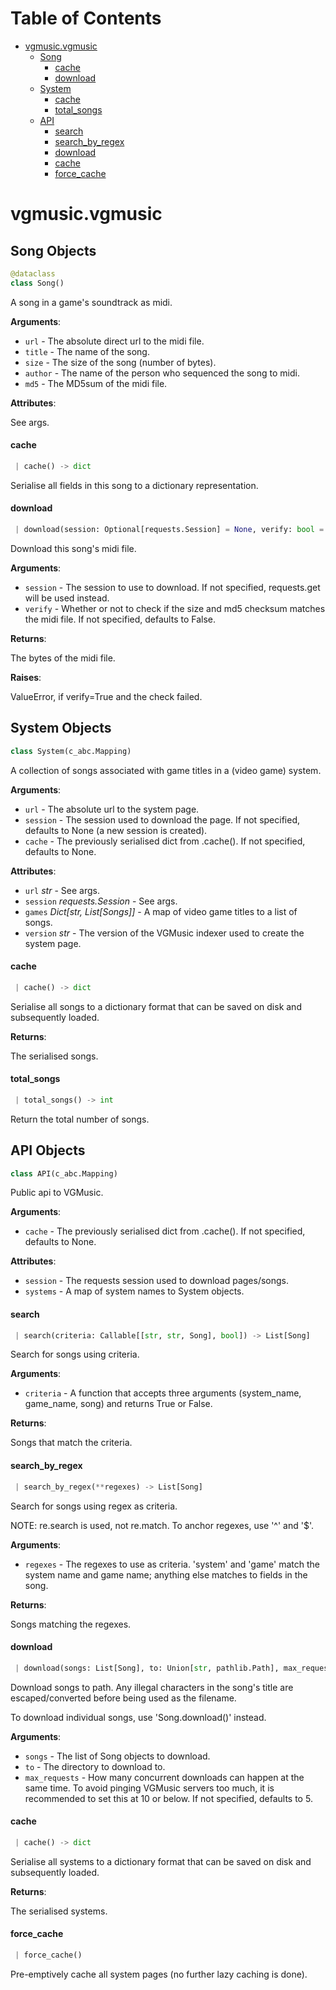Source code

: # Table of Contents

* [vgmusic.vgmusic](#vgmusic.vgmusic)
  * [Song](#vgmusic.vgmusic.Song)
    * [cache](#vgmusic.vgmusic.Song.cache)
    * [download](#vgmusic.vgmusic.Song.download)
  * [System](#vgmusic.vgmusic.System)
    * [cache](#vgmusic.vgmusic.System.cache)
    * [total\_songs](#vgmusic.vgmusic.System.total_songs)
  * [API](#vgmusic.vgmusic.API)
    * [search](#vgmusic.vgmusic.API.search)
    * [search\_by\_regex](#vgmusic.vgmusic.API.search_by_regex)
    * [download](#vgmusic.vgmusic.API.download)
    * [cache](#vgmusic.vgmusic.API.cache)
    * [force\_cache](#vgmusic.vgmusic.API.force_cache)

<a name="vgmusic.vgmusic"></a>
# vgmusic.vgmusic

<a name="vgmusic.vgmusic.Song"></a>
## Song Objects

```python
@dataclass
class Song()
```

A song in a game's soundtrack as midi.

**Arguments**:

- `url` - The absolute direct url to the midi file.
- `title` - The name of the song.
- `size` - The size of the song (number of bytes).
- `author` - The name of the person who sequenced the song to midi.
- `md5` - The MD5sum of the midi file.
  

**Attributes**:

  See args.

<a name="vgmusic.vgmusic.Song.cache"></a>
#### cache

```python
 | cache() -> dict
```

Serialise all fields in this song to a dictionary representation.

<a name="vgmusic.vgmusic.Song.download"></a>
#### download

```python
 | download(session: Optional[requests.Session] = None, verify: bool = False) -> bytes
```

Download this song's midi file.

**Arguments**:

- `session` - The session to use to download.
  If not specified, requests.get will be used instead.
- `verify` - Whether or not to check if the size and md5 checksum matches the midi file.
  If not specified, defaults to False.
  

**Returns**:

  The bytes of the midi file.
  

**Raises**:

  ValueError, if verify=True and the check failed.

<a name="vgmusic.vgmusic.System"></a>
## System Objects

```python
class System(c_abc.Mapping)
```

A collection of songs associated with game titles in a (video game) system.

**Arguments**:

- `url` - The absolute url to the system page.
- `session` - The session used to download the page.
  If not specified, defaults to None (a new session is created).
- `cache` - The previously serialised dict from .cache().
  If not specified, defaults to None.
  

**Attributes**:

- `url` _str_ - See args.
- `session` _requests.Session_ - See args.
- `games` _Dict[str, List[Songs]]_ - A map of video game titles to a list of songs.
- `version` _str_ - The version of the VGMusic indexer used to create the system page.

<a name="vgmusic.vgmusic.System.cache"></a>
#### cache

```python
 | cache() -> dict
```

Serialise all songs to a dictionary format that can be saved on disk and subsequently loaded.

**Returns**:

  The serialised songs.

<a name="vgmusic.vgmusic.System.total_songs"></a>
#### total\_songs

```python
 | total_songs() -> int
```

Return the total number of songs.

<a name="vgmusic.vgmusic.API"></a>
## API Objects

```python
class API(c_abc.Mapping)
```

Public api to VGMusic.

**Arguments**:

- `cache` - The previously serialised dict from .cache().
  If not specified, defaults to None.
  

**Attributes**:

- `session` - The requests session used to download pages/songs.
- `systems` - A map of system names to System objects.

<a name="vgmusic.vgmusic.API.search"></a>
#### search

```python
 | search(criteria: Callable[[str, str, Song], bool]) -> List[Song]
```

Search for songs using criteria.

**Arguments**:

- `criteria` - A function that accepts three arguments (system_name, game_name, song) and returns True or False.
  

**Returns**:

  Songs that match the criteria.

<a name="vgmusic.vgmusic.API.search_by_regex"></a>
#### search\_by\_regex

```python
 | search_by_regex(**regexes) -> List[Song]
```

Search for songs using regex as criteria.

NOTE: re.search is used, not re.match.
To anchor regexes, use '^' and '$'.

**Arguments**:

- `regexes` - The regexes to use as criteria.
  'system' and 'game' match the system name and game name; anything else matches to fields in the song.
  

**Returns**:

  Songs matching the regexes.

<a name="vgmusic.vgmusic.API.download"></a>
#### download

```python
 | download(songs: List[Song], to: Union[str, pathlib.Path], max_requests: int = 5)
```

Download songs to path.
Any illegal characters in the song's title are escaped/converted before being used as the filename.

To download individual songs, use 'Song.download()' instead.

**Arguments**:

- `songs` - The list of Song objects to download.
- `to` - The directory to download to.
- `max_requests` - How many concurrent downloads can happen at the same time.
  To avoid pinging VGMusic servers too much, it is recommended to set this at 10 or below.
  If not specified, defaults to 5.

<a name="vgmusic.vgmusic.API.cache"></a>
#### cache

```python
 | cache() -> dict
```

Serialise all systems to a dictionary format that can be saved on disk and subsequently loaded.

**Returns**:

  The serialised systems.

<a name="vgmusic.vgmusic.API.force_cache"></a>
#### force\_cache

```python
 | force_cache()
```

Pre-emptively cache all system pages (no further lazy caching is done).

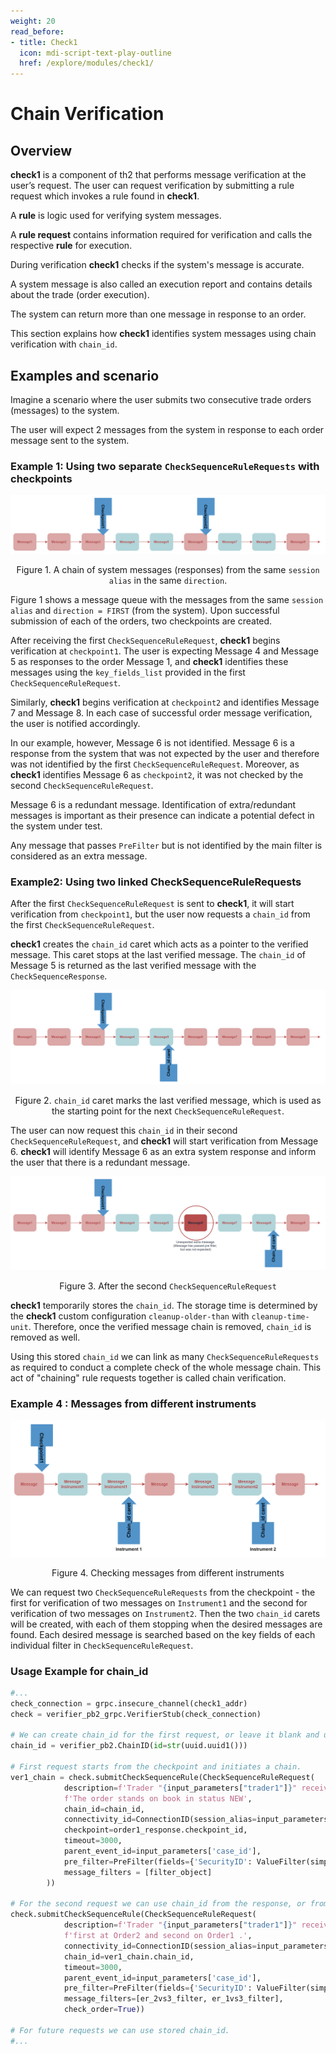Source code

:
 ```yaml
---
weight: 20
read_before:
- title: Check1
  icon: mdi-script-text-play-outline
  href: /explore/modules/check1/
---
```


# Chain Verification

## Overview
**check1** is a component of th2 that performs message <term term='verification'>verification</term> at the user’s request. 
The user can request verification by submitting a <term term='rule request'>rule request</term> which invokes a <term term='rule (check1)'>rule</term> found in **check1**.

<notice info>
<!-- TODO: add these as hover over terms -->

A **rule** is logic used for verifying system messages.

A **rule request** contains information required for verification and calls the respective **rule** for execution.

</notice>

During verification **check1** checks if the system's message is accurate.

A system message is also called an execution report and contains details about the trade (order execution).

The system can return more than one message in response to an order.

<!-- TODO: change this sentence to better reflect the articles idea -->
This section explains how **check1** identifies system messages using chain verification with `chain_id`.

## Examples and scenario
Imagine a scenario where the user submits two consecutive trade orders (messages) to the system.

The user will expect 2 messages from the system in response to each order message sent to the system.

### Example 1: Using two separate `CheckSequenceRuleRequests` with checkpoints

![Figure1.message_chain_with_two_checkpoints](./message_chain_with_two_checkpoints.png )
<center>
<figcaption>

Figure 1. A chain of system messages (responses) from the same `session alias` in the same `direction`.

</figcaption>
</center>

Figure 1 shows a message queue with the messages from the same `session alias` and `direction = FIRST` (from the system). 
Upon successful submission of each of the orders, two <term term='checkpoint'>checkpoints</term> are created.

After receiving the first `CheckSequenceRuleRequest`, **check1** begins verification at `checkpoint1`. 
The user is expecting Message 4 and Message 5 as responses to the order Message 1, and **check1** identifies these messages using the `key_fields_list` provided in the first `CheckSequenceRuleRequest`.

Similarly, **check1** begins verification at `checkpoint2` and identifies Message 7 and Message 8. 
In each case of successful order message verification, the user is notified accordingly.

In our example, however, Message 6 is not identified. 
Message 6 is a response from the system that was not expected by the user and therefore was not identified by the first `CheckSequenceRuleRequest`. 
Moreover, as **check1** identifies Message 6 as `checkpoint2`, it was not checked by the second `CheckSequenceRuleRequest`. 

Message 6 is a redundant message. 
Identification of extra/redundant messages is important as their presence can indicate a  potential defect in the system under test.

<notice info>
<!-- TODO : make into hover over terms -->

Any message that passes `PreFilter` but is not identified by the main filter is considered as an extra message. 

</notice>


### Example2: Using two linked CheckSequenceRuleRequests

After the first `CheckSequenceRuleRequest` is sent to **check1**, it will start verification from `checkpoint1`, but the user now requests a <term term='chain id'>`chain_id`</term> from the first `CheckSequenceRuleRequest`.

**check1** creates the `chain_id` caret which acts as a pointer to the verified message. 
This caret stops at the last verified message. 
The `chain_id` of Message 5 is returned as the last verified message with the `CheckSequenceResponse`. 

![Figure2.chain_id](./chain_id.png)

<center>
<figcaption>

Figure 2. `chain_id` caret marks the last verified message, which is used as the starting point for the next `CheckSequenceRuleRequest`.

</figcaption>
</center>

The user can now request this `chain_id` in their second `CheckSequenceRuleRequest`, and **check1** will start verification from Message 6. 
**check1** will identify Message 6 as an extra system response and inform the user that there is a redundant message.

![Figure3.chain_id2](./chain_id2.png)
<center>
<figcaption>

Figure 3. After the second `CheckSequenceRuleRequest`

</figcaption>
</center>

**check1** temporarily stores the `chain_id`. 
The storage time is determined by the **check1** custom configuration `cleanup-older-than` with `cleanup-time-unit`. 
Therefore, once the verified message chain is removed, `chain_id` is removed as well. 

Using this stored `chain_id` we can link as many `CheckSequenceRuleRequests` as required to conduct a complete check of the whole message chain. 
This act of "chaining" rule requests together is called chain verification. 

### Example 4 : Messages from different instruments

![Figure4.two_instruments2](./two_instruments2.png)

<center>
<figcaption>

Figure 4. Checking messages from different instruments

</figcaption>
</center>

We can request two `CheckSequenceRuleRequests` from the checkpoint - the first for verification of two messages on `Instrument1` and the second for verification of two messages on `Instrument2`. 
Then the two `chain_id` carets will be created, with each of them stopping when the desired messages are found. 
Each desired message is searched based on the key fields of each individual filter in `CheckSequenceRuleRequest`.


### Usage Example for chain_id

```python
#...
check_connection = grpc.insecure_channel(check1_addr)
check = verifier_pb2_grpc.VerifierStub(check_connection)

# We can create chain_id for the first request, or leave it blank and use it from checkpoint.
chain_id = verifier_pb2.ChainID(id=str(uuid.uuid1()))

# First request starts from the checkpoint and initiates a chain.       
ver1_chain = check.submitCheckSequenceRule(CheckSequenceRuleRequest(
            description=f'Trader "{input_parameters["trader1"]}" receives Execution Report. '
            f'The order stands on book in status NEW',
            chain_id=chain_id,
            connectivity_id=ConnectionID(session_alias=input_parameters['trader1_fix']),
            checkpoint=order1_response.checkpoint_id,
            timeout=3000,
            parent_event_id=input_parameters['case_id'],
            pre_filter=PreFilter(fields={'SecurityID': ValueFilter(simple_filter=Instrument)}),
            message_filters = [filter_object]
        ))
        
# For the second request we can use chain_id from the response, or from the script if we fill it in the first request.
check.submitCheckSequenceRule(CheckSequenceRuleRequest(
            description=f'Trader "{input_parameters["trader1"]}" receives Execution Reports: '
            f'first at Order2 and second on Order1 .',
            connectivity_id=ConnectionID(session_alias=input_parameters['trader1_fix']),
            chain_id=ver1_chain.chain_id,
            timeout=3000,
            parent_event_id=input_parameters['case_id'],
            pre_filter=PreFilter(fields={'SecurityID': ValueFilter(simple_filter=Instrument)}),
            message_filters=[er_2vs3_filter, er_1vs3_filter],
            check_order=True))
            
# For future requests we can use stored chain_id.
#...
```
<!-- TODO: Add a link to the checkpoints page -->

<!-- TODO: Add a link to the rulerequests page -->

• What the task asks:
Above, find the line holding "#### force\_cache" and the line holding "After receiving the". Print exactly those two lines and every line between them, but no pictures.

• Answer area:
#### force\_cache

```python
 | force_cache()
```

Pre-emptively cache all system pages (no further lazy caching is done).

Source code

:
 ```yaml
---
weight: 20
read_before:
- title: Check1
  icon: mdi-script-text-play-outline
  href: /explore/modules/check1/
---
```


# Chain Verification

## Overview
**check1** is a component of th2 that performs message <term term='verification'>verification</term> at the user’s request. 
The user can request verification by submitting a <term term='rule request'>rule request</term> which invokes a <term term='rule (check1)'>rule</term> found in **check1**.

<notice info>
<!-- TODO: add these as hover over terms -->

A **rule** is logic used for verifying system messages.

A **rule request** contains information required for verification and calls the respective **rule** for execution.

</notice>

During verification **check1** checks if the system's message is accurate.

A system message is also called an execution report and contains details about the trade (order execution).

The system can return more than one message in response to an order.

<!-- TODO: change this sentence to better reflect the articles idea -->
This section explains how **check1** identifies system messages using chain verification with `chain_id`.

## Examples and scenario
Imagine a scenario where the user submits two consecutive trade orders (messages) to the system.

The user will expect 2 messages from the system in response to each order message sent to the system.

### Example 1: Using two separate `CheckSequenceRuleRequests` with checkpoints

![Figure1.message_chain_with_two_checkpoints](./message_chain_with_two_checkpoints.png )
<center>
<figcaption>

Figure 1. A chain of system messages (responses) from the same `session alias` in the same `direction`.

</figcaption>
</center>

Figure 1 shows a message queue with the messages from the same `session alias` and `direction = FIRST` (from the system). 
Upon successful submission of each of the orders, two <term term='checkpoint'>checkpoints</term> are created.

After receiving the first `CheckSequenceRuleRequest`, **check1** begins verification at `checkpoint1`. 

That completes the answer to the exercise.